Posted by: R M White | 05/30/2014

Whoops, I Dropped the Ball

An article was shared by a friend on facebook the other day. It reminded me how many times I’ve begun a Bible challenge or project with full good intentions to better myself and deepen my relationship with Christ and then, I just up and drop the ball. No big reason to quit …  just negligence, or apathy, or an unwilling heart. All of which are rather embarrassing and shameful.  Granted, I didn’t accept this challenge for anyone but myself.  Yes, it was put forth to our whole church family but it was intended to be pursued through individual efforts.

Several items in this article – Ten Reasons To Memorize…  moved my heart.

1 – the whole thing about I have a bad memory – yeah, I’ve used this excuse and this guy says it is exactly why he’s memorized 5 books of the Bible!
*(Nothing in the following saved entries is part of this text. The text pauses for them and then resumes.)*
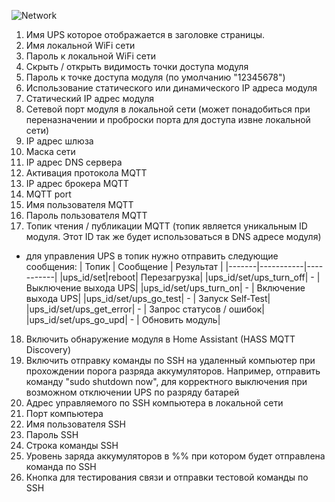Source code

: ![Network](https://user-images.githubusercontent.com/36089626/233419193-8bd99f58-8664-497e-b649-cebdd96577ec.png)

1. Имя UPS которое отображается в заголовке страницы.
2. Имя локальной WiFi сети
3. Пароль к локальной WiFi сети
4. Скрыть / открыть видимость точки доступа модуля
5. Пароль к точке доступа модуля (по умолчанию "12345678")
6. Использование статического или динамического IP адреса модуля
7. Статический IP адрес модуля
8. Сетевой порт модуля в локальной сети (может понадобиться при переназначении и проброски порта для доступа извне локальной сети)
9. IP адрес шлюза
10. Маска сети
11. IP адрес DNS сервера
12. Активация протокола MQTT
13. IP адрес брокера MQTT
14. MQTT port
15. Имя пользователя MQTT
16. Пароль пользователя MQTT
17. Топик чтения / публикации MQTT (топик является уникальным ID модуля. Этот ID так же будет использоваться в DNS адресе модуля)
  - для управления UPS в топик нужно отправить следующие сообщения:
    | Топик | Сообщение | Результат |
    |-------|-----------|-----------|
    |ups_id/set|reboot| Перезагрузка|
    |ups_id/set/ups_turn_off| - | Выключение выхода UPS|
    |ups_id/set/ups_turn_on| - | Включение выхода UPS|
    |ups_id/set/ups_go_test| - | Запуск Self-Test|
    |ups_id/set/ups_get_error| - | Запрос статусов / ошибок|
    |ups_id/set/ups_go_upd| - | Обновить модуль|
18. Включить обнаружение модуля в Home Assistant (HASS MQTT Discovery)
19. Включить отправку команды по SSH на удаленный компьютер при прохождении порога разряда аккумуляторов. Например, отправить команду "sudo shutdown now", для корректного выключения при возможном отключении UPS по разряду батарей
20. Адрес управляемого по SSH компьютера в локальной сети
21. Порт компьютера
22. Имя пользователя SSH
23. Пароль SSH
24. Строка команды SSH
25. Уровень заряда аккумуляторов в %% при котором будет отправлена команда по SSH
26. Кнопка для тестирования связи и отправки тестовой команды по SSH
Makes sense to me  😉

2 – the accessibility of the Bible – I take this for granted even though I pray daily for those who are being persecuted for being Christians.

3 – I truly do want to reflect deeply on the Word – I want it to be a part of me.
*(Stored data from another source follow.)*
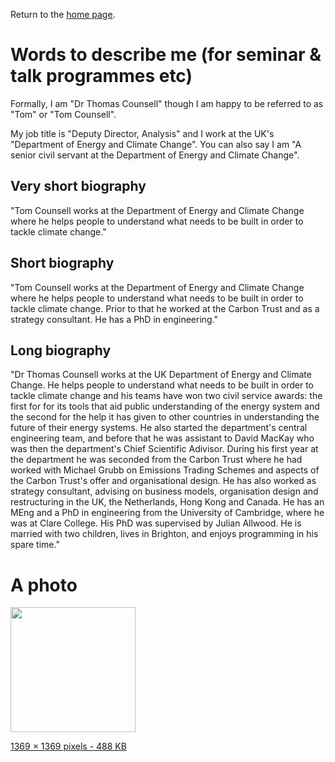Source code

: Return to the [home page](/).

# Words to describe me (for seminar & talk programmes etc)

Formally, I am "Dr Thomas Counsell" though I am happy to be referred to as "Tom" or "Tom Counsell".

My job title is "Deputy Director, Analysis" and I work at the UK's "Department of Energy and Climate Change". You can also say I am "A senior civil servant at the Department of Energy and Climate Change".

## Very short biography
  
"Tom Counsell works at the Department of Energy and Climate Change where he helps people to understand what needs to be built in order to tackle climate change."

## Short biography

"Tom Counsell works at the Department of Energy and Climate Change where he helps people to understand what needs to be built in order to tackle climate change. Prior to that he worked at the Carbon Trust and as a strategy consultant. He has a PhD in engineering."

## Long biography

"Dr Thomas Counsell works at the UK Department of Energy and Climate Change. He helps people to understand what needs to be built in order to tackle climate change and his teams have won two civil service awards: the first for for its tools that aid public understanding of the energy system and the second for the help it has given to other countries in understanding the future of their energy systems. He also started the department's central engineering team, and before that he was assistant to David MacKay who was then the department's Chief Scientific Adivisor. During his first year at the department he was seconded from the Carbon Trust where he had worked with Michael Grubb on Emissions Trading Schemes and aspects of the Carbon Trust's offer and organisational design. He has also worked as strategy consultant, advising on business models, organisation design and restructuring in the UK, the Netherlands, Hong Kong and Canada. He has an MEng and a PhD in engineering from the University of Cambridge, where he was at Clare College. His PhD was supervised by Julian Allwood. He is married with two children, lives in Brighton, and enjoys programming in his spare time."

# A photo

<img src='/tomcounsell_head.JPG' width='200px' height='200px'>

<a href='/tomcounsell_head.JPG'>1369 × 1369 pixels - 488 KB</a>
4 – without a doubt I will suffer and those I love will suffer and to have this Word available for comfort for myself and others is a rare and wonderful gift.

I already had some scriptures selected to memorize and have several weeks of new memory work completed – I need to find my cards! But, also, I have a scripture prayer I put together for my kids way back when that I want in my heart. And too, I have Power Verses by the Dozen that I accumulated over the years and want to have ready in times of discouragement. I want to know enough ‘by heart’ to enable me to give a ready answer for any whomever may ask “why”. I want to be able to stand boldly and proclaim I am not ashamed of the gospel of Christ.  What if there comes a day when my Bible is stripped from my hands? or is banned totally on the internet?

  • I don’t want to be negligent in my spiritual walk.
  • I’ not apathetic about God’s word or his commands that we keep it in our hearts.
  • I don’t want to have an unwilling heart towards godly desires when I can be so passionate about worldly passions.
  • I may have stumbled and dropped the ball, but I’m chasing it down, will pick it up and will participate in the game.

Ball’s in my court and I choose to pass it to you … what will you do with this article and God’s word?